PG&E appealed, denying its potential liability for fires even as it was negotiating a guilty plea deal to 84 counts of involuntary manslaughter connected to the Camp Fire, Rechtschaffen said.

CPUC PG&E Penalties
Burned cars still litter Paradise, 16 months after the Camp Fire destroyed much of the community. | © RTO Insider

“The stridency of PG&E’s appeal was highly unfortunate and deeply disappointing,” he said, given the utility’s “strongly professed recognition of the need to dramatically transform its culture, its approach to safety and its professed commitment to working collaboratively in the future with its regulators.”

PG&E told the commission it would have to pay the $200 million fine out of the $13.5 billion trust for wildfire victims it plans to fund in its bankruptcy case. Otherwise the fine might upset the billions of dollars in financing agreements it needs to emerge from bankruptcy, PG&E contended.

The commission ultimately decided to adopt the judge’s recommendations but to suspend the $200 million fine and allow PG&E to keep its tax write-offs for capital expenditures but not operational expenses. (The tax savings for all PG&E’s disallowed wildfire costs is estimated to be about $500 million.)

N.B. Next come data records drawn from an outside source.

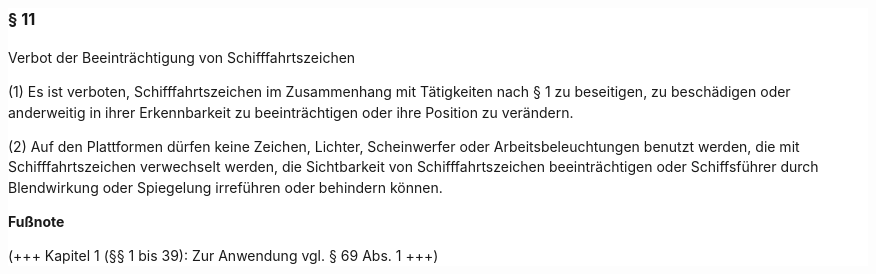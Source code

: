 </div>

</div>

</div>

<span id="BJNR186610016BJNE001200000.html"></span>

### § 11  
Verbot der Beeinträchtigung von Schifffahrtszeichen

<div>

<div class="jnhtml">

<div>

<div class="jurAbsatz">

(1) Es ist verboten, Schifffahrtszeichen im Zusammenhang mit Tätigkeiten
nach § 1 zu beseitigen, zu beschädigen oder anderweitig in ihrer
Erkennbarkeit zu beeinträchtigen oder ihre Position zu verändern.

</div>

<div class="jurAbsatz">

(2) Auf den Plattformen dürfen keine Zeichen, Lichter, Scheinwerfer oder
Arbeitsbeleuchtungen benutzt werden, die mit Schifffahrtszeichen
verwechselt werden, die Sichtbarkeit von Schifffahrtszeichen
beeinträchtigen oder Schiffsführer durch Blendwirkung oder Spiegelung
irreführen oder behindern können.

</div>

</div>

</div>

</div>

<div>

  
**Fußnote**

<div class="jnhtml">

<div>

<div class="jurAbsatz">

(+++ Kapitel 1 (§§ 1 bis 39): Zur Anwendung vgl. § 69 Abs. 1 +++)

</div>

</div>

</div>

</div>

<span id="BJNR186610016BJNE001300000.html"></span>
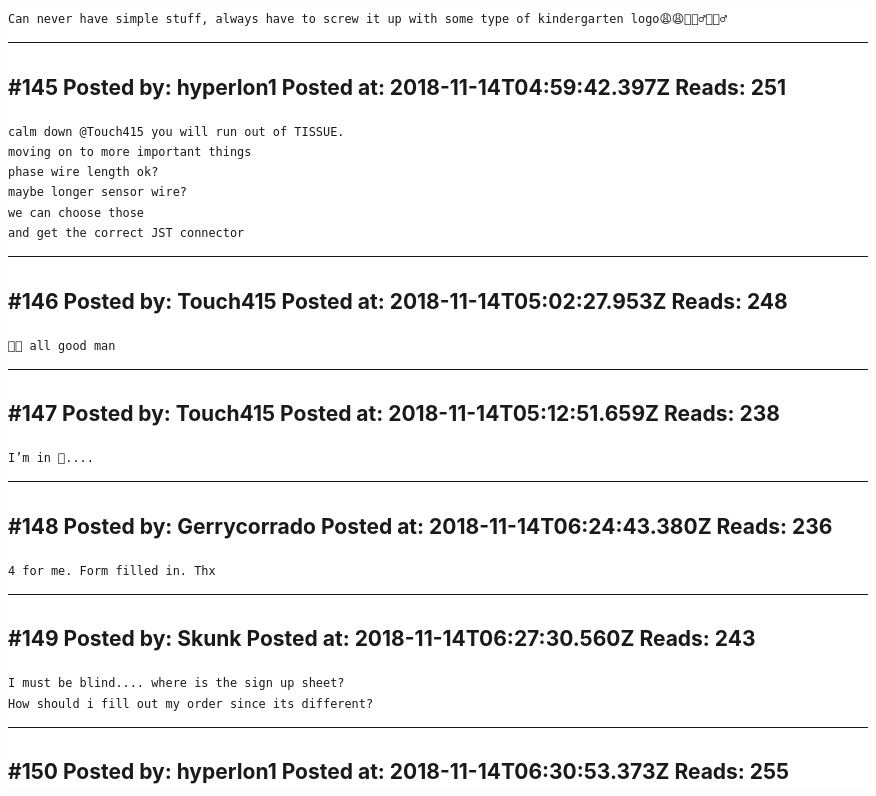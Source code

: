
 ```
Can never have simple stuff, always have to screw it up with some type of kindergarten logo😩😩🤦🏻‍♂️🤦🏻‍♂️
```

---
## \#145 Posted by: hyperIon1 Posted at: 2018-11-14T04:59:42.397Z Reads: 251

```
calm down @Touch415 you will run out of TISSUE. 
moving on to more important things
phase wire length ok? 
maybe longer sensor wire?
we can choose those 
and get the correct JST connector
```

---
## \#146 Posted by: Touch415 Posted at: 2018-11-14T05:02:27.953Z Reads: 248

```
🤣🤣 all good man
```

---
## \#147 Posted by: Touch415 Posted at: 2018-11-14T05:12:51.659Z Reads: 238

```
I’m in 🤣....
```

---
## \#148 Posted by: Gerrycorrado Posted at: 2018-11-14T06:24:43.380Z Reads: 236

```
4 for me. Form filled in. Thx
```

---
## \#149 Posted by: Skunk Posted at: 2018-11-14T06:27:30.560Z Reads: 243

```
I must be blind.... where is the sign up sheet? 
How should i fill out my order since its different?
```

---
## \#150 Posted by: hyperIon1 Posted at: 2018-11-14T06:30:53.373Z Reads: 255
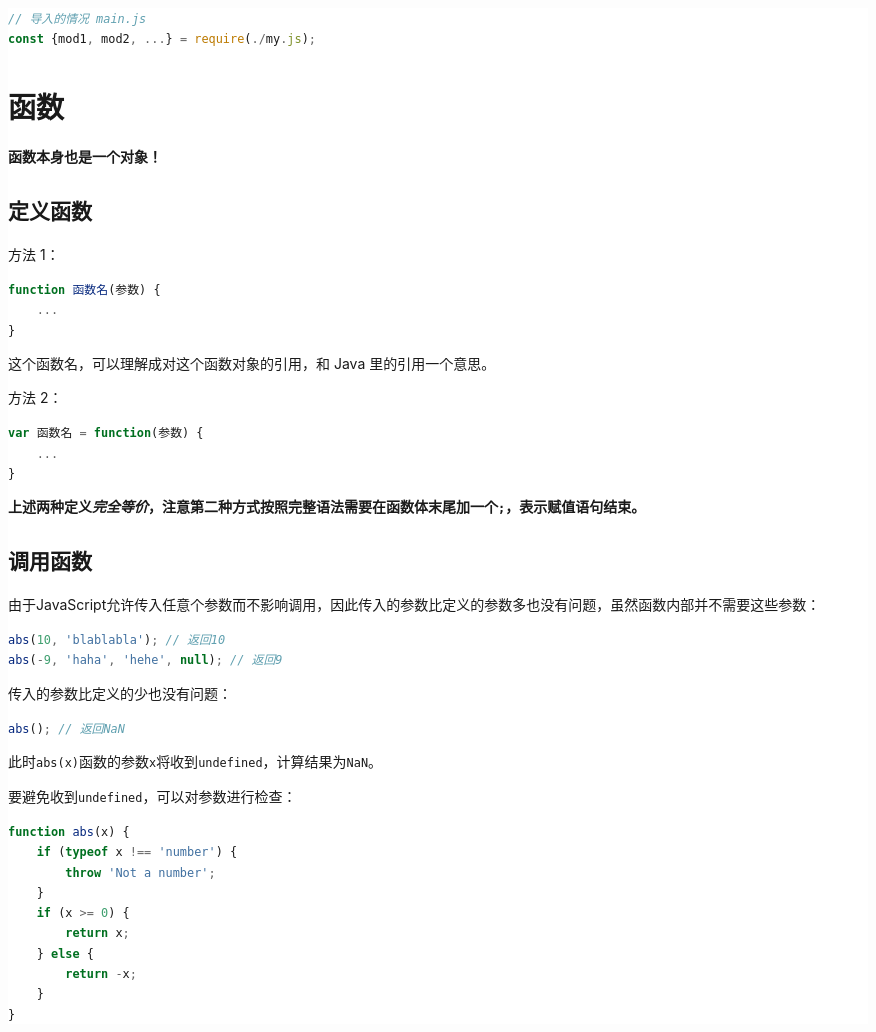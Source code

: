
 ```javascript
// 导入的情况 main.js
const {mod1, mod2, ...} = require(./my.js);
```

# 函数

**函数本身也是一个对象！**

## 定义函数

方法 1：

```javascript
function 函数名(参数) {
    ...
}
```

这个函数名，可以理解成对这个函数对象的引用，和 Java 里的引用一个意思。

方法 2：

```javascript
var 函数名 = function(参数) {
    ...
}
```

**上述两种定义*完全等价*，注意第二种方式按照完整语法需要在函数体末尾加一个`;`，表示赋值语句结束。**

## 调用函数

由于JavaScript允许传入任意个参数而不影响调用，因此传入的参数比定义的参数多也没有问题，虽然函数内部并不需要这些参数：

```javascript
abs(10, 'blablabla'); // 返回10
abs(-9, 'haha', 'hehe', null); // 返回9
```

传入的参数比定义的少也没有问题：

```javascript
abs(); // 返回NaN
```

此时`abs(x)`函数的参数`x`将收到`undefined`，计算结果为`NaN`。

要避免收到`undefined`，可以对参数进行检查：

```javascript
function abs(x) {
    if (typeof x !== 'number') {
        throw 'Not a number';
    }
    if (x >= 0) {
        return x;
    } else {
        return -x;
    }
}
```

PG&E’s financial circumstances, and its need to emerge from bankruptcy by June 30 to participate in a state wildfire liability fund, made the concessions necessary, Rechtschaffen said.

The San Bruno fines included a $300 million state fine, a $400 million refund to gas customers and $850 million for gas system safety improvements.

PG&E was flush with cash then. Today, it is set to emerge from bankruptcy heavily indebted with its share price about $11 at the close of trading Thursday versus $52 when the CPUC levied the San Bruno fines.

“It is an extremely rare set of circumstances that justify a departure from our normal penalty rules as we’ve done here,” Rechtschaffen said of the agreement.